When you transcribe the entries, reproduce every character and exclude the images.

═══ DATA FOR PROCESSING

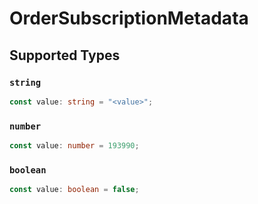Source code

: # OrderSubscriptionMetadata


## Supported Types

### `string`

```typescript
const value: string = "<value>";
```

### `number`

```typescript
const value: number = 193990;
```

### `boolean`

```typescript
const value: boolean = false;
```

══════

(OUTPUT BELOW):
Source code

: # OrderSubscriptionMetadata


## Supported Types

### `string`

```typescript
const value: string = "<value>";
```

### `number`

```typescript
const value: number = 193990;
```

### `boolean`

```typescript
const value: boolean = false;
```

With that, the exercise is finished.